Nearly 13% of North Carolinians had no health-insurance coverage at the end of 2018, according to a national report released Tuesday by Kaiser Family Foundation.

The nonprofit group issued its “Election 2020: State Health Care Snapshots.”

In 2018, North Carolina had 1.08 million nonelderly people who were uninsured, according to the report; the state’s total population was 10.04 million at that time.

By comparison, the overall uninsured population for the U.S. was 10.4%, or 27.87 million.

Based on the Kaiser report, nearly 59% of North Carolina’s uninsured population, or 634,000, would gain health-care coverage over the next three years if the state were to expand access to Medicaid.

That’s according to a report released June 26, 2019, by the Kate B. Reynolds Charitable Trust and the Cone Health Foundation and done by George Washington University researchers.

About 47% of North Carolinians have employee-sponsored health insurance, 14.8% have Medicare and 14.9% use Medicaid or the Children’s Health Insurance Program.

The average annual deductible for employee-sponsored insurance plans in the state was $3,752, while the average annual premium (employee and employer contributions combined) was $18,211.

Nearly 96% of private employers with at least 50 employees offered health insurance, compared with just 19.2% with fewer than 50 workers.

There were 447,680 North Carolinians with insurance through the federal marketplace.
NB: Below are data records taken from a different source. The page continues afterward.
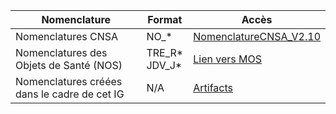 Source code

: 
| Nomenclature                                    | Format            | Accès                                             |
|------------------------------------------------|-------------------|--------------------------------------------------|
| Nomenclatures CNSA                             | NO_*              | [NomenclatureCNSA_V2.10](NomenclatureCNSA_v2.11.xlsm)                     |
| Nomenclatures des Objets de Santé (NOS)        | TRE_R* <br> JDV_J*   | [Lien vers MOS](https://mos.esante.gouv.fr/NOS/) |
| Nomenclatures créées dans le cadre de cet IG   | N/A               | [Artifacts](artifacts.html#terminology-value-sets) |
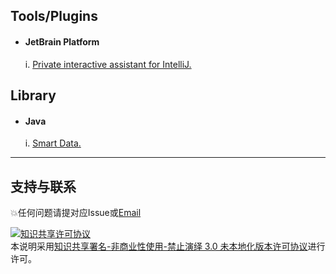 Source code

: ## Tools/Plugins

- #### JetBrain Platform
    i.  [Private interactive assistant for IntelliJ.](https://github.com/lauvinson/Private-interactive-assistant-for-IntelliJ)
    

## Library
- #### Java
    i. [Smart Data.](https://github.com/lauvinson/smart-data.git)

---
## 支持与联系
:boom:任何问题请提对应Issue或[Email](mailto:wincentlauvinson@gmail.com)

<a rel="license" href="http://creativecommons.org/licenses/by-nc-nd/3.0/"><img alt="知识共享许可协议" style="border-width:0" src="https://i.creativecommons.org/l/by-nc-nd/3.0/88x31.png" /></a><br />本说明采用<a rel="license" href="http://creativecommons.org/licenses/by-nc-nd/3.0/">知识共享署名-非商业性使用-禁止演绎 3.0 未本地化版本许可协议</a>进行许可。
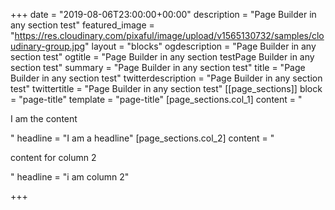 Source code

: +++
date = "2019-08-06T23:00:00+00:00"
description = "Page Builder in any section test"
featured_image = "https://res.cloudinary.com/pixaful/image/upload/v1565130732/samples/cloudinary-group.jpg"
layout = "blocks"
ogdescription = "Page Builder in any section test"
ogtitle = "Page Builder in any section testPage Builder in any section test"
summary = "Page Builder in any section test"
title = "Page Builder in any section test"
twitterdescription = "Page Builder in any section test"
twittertitle = "Page Builder in any section test"
[[page_sections]]
block = "page-title"
template = "page-title"
[page_sections.col_1]
content = "<p>I am the content</p>"
headline = "I am a headline"
[page_sections.col_2]
content = "<p>content for column 2</p>"
headline = "i am column 2"

+++
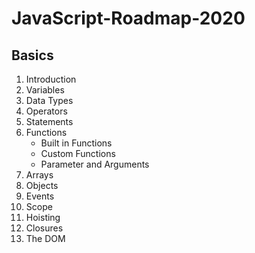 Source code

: # JavaScript-Roadmap-2020

## Basics

1. Introduction
2. Variables
3. Data Types
4. Operators
5. Statements
6. Functions
	 - Built in Functions
	 - Custom Functions
	 - Parameter and Arguments
7. Arrays 
8. Objects
9.  Events
10. Scope
11. Hoisting
12.  Closures
13. The DOM  
<!--stackedit_data:
eyJoaXN0b3J5IjpbLTIwNTkxNDA0ODYsMTQ3MjUzOTQzMywtNz
k5NzE0MzgwLC0xNDk2NzE0MDkxLC0xNzE1OTA4OTQ3LC0xMDk4
MDE3MjhdfQ==
-->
Of those participants, 94% received some form of federal tax credit.

The Kaiser report determined that 14.1% of North Carolinians live below the federal poverty line, while 19.4% live between 100% and 199% of the poverty line, and 31.1% between 200% and 399% of the poverty line.

The Kaiser report comes as Democratic Gov. Roy Cooper and Republican legislative leaders are at loggerheads over the state budget, in large part because of Cooper’s requirement of a form of Medicaid expansion to get his approval of the 2019-20 budget.

Medicaid already serves 2.14 million North Carolinians, representing about 21% of the state population.

Of that population, about 1.6 million could be enrolled into a new managed-care program. Startup funding for that initiative has been held up by Cooper’s vetoes of the state budget and mini-budget legislation House Bill 555.

North Carolina is one of just 14 states, mostly Republican-led, that has not expanded Medicaid since the passage of the federal Affordable Care Act, also known as “Obamacare.” Kansas has reached a compromise between its Democratic governor and GOP-controlled legislature.

The Kate B. Reynolds report determined that expanding Medicaid would create more than 37,000 jobs, including 20,600 in the health-care sector, by the end of 2022, as well as bring in an additional $11.7 billion in federal Medicaid funding from 2020 to 2022.

For Forsyth County, the 2019 report projects that 1,772 jobs would be created — the fifth most in the state — and the local economy would gain a $423.7 million benefit by 2022.

The Kaiser report covered several socioeconomic and health-care categories that the group cited as keys to the 2020 presidential, congressional and statewide elections.

“These state snapshots provide data on a range of topics to describe the health care and political landscape in which health policy debates in the election will unfold,” the group said.

The report also provides information about who controls each state’s governor’s office and legislature, the political mix of the congressional delegation, and which senators and governors are up for re-election in 2020.

N.C. Senate leader Phil Berger, R-Rockingham, has claimed for years that the federal government may not be able to sustain its commitment of paying 90% of the additional Medicaid expansion administrative costs.

The other 10% would be covered by an assessment that hospitals, providers and health insurers have pledged to finance.

GOP legislative leaders, led by Berger, have chosen not to take up a Republican option introduced April 9 by state Rep. Donny Lambeth, R-Forsyth, that has bipartisan support. The bill has a work requirement; federal judge have blocked a similar requirement in other states.